→ **The problem**
Find how many lines below hold "using", then state that number by itself.

Dataset entries:
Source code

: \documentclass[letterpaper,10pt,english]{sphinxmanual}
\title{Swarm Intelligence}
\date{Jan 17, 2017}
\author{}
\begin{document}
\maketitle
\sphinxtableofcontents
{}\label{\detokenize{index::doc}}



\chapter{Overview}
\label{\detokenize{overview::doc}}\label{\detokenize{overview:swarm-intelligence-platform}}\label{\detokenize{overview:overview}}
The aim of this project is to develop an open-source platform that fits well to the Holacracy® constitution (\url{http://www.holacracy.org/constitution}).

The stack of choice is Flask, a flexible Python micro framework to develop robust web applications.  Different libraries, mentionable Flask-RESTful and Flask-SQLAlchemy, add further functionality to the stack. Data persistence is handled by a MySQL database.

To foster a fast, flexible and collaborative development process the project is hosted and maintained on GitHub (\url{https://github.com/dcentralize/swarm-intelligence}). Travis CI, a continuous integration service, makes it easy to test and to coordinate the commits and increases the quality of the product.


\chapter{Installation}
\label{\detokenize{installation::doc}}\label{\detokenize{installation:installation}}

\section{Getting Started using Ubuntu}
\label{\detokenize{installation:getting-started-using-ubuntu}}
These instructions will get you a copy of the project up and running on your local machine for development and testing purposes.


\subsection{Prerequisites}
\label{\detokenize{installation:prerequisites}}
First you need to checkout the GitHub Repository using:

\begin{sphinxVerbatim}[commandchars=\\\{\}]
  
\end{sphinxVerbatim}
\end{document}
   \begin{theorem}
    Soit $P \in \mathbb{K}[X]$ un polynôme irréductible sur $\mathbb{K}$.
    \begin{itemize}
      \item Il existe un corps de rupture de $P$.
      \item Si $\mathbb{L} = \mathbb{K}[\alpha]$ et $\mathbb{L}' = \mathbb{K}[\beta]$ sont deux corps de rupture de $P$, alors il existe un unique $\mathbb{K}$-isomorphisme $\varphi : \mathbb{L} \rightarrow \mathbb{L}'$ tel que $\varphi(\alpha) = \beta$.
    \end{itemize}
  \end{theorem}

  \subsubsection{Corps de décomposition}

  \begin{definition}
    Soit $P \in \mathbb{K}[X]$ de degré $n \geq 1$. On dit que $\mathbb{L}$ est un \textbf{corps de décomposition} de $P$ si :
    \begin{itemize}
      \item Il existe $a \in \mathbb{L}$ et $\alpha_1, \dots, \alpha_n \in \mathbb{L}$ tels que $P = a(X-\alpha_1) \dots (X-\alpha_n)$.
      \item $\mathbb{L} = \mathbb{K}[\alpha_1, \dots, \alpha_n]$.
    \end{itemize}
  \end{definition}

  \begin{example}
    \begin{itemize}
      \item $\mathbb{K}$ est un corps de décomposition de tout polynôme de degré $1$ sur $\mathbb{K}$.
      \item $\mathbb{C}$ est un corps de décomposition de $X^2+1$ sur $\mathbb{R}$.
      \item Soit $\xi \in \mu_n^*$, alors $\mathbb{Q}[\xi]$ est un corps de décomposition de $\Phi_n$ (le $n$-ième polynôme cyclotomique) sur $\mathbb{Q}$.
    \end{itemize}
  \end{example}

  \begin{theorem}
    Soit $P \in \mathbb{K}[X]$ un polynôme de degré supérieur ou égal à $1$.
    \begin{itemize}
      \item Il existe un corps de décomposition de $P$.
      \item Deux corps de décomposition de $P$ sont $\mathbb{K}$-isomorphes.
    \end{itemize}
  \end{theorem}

→ **Result of the exercise**
3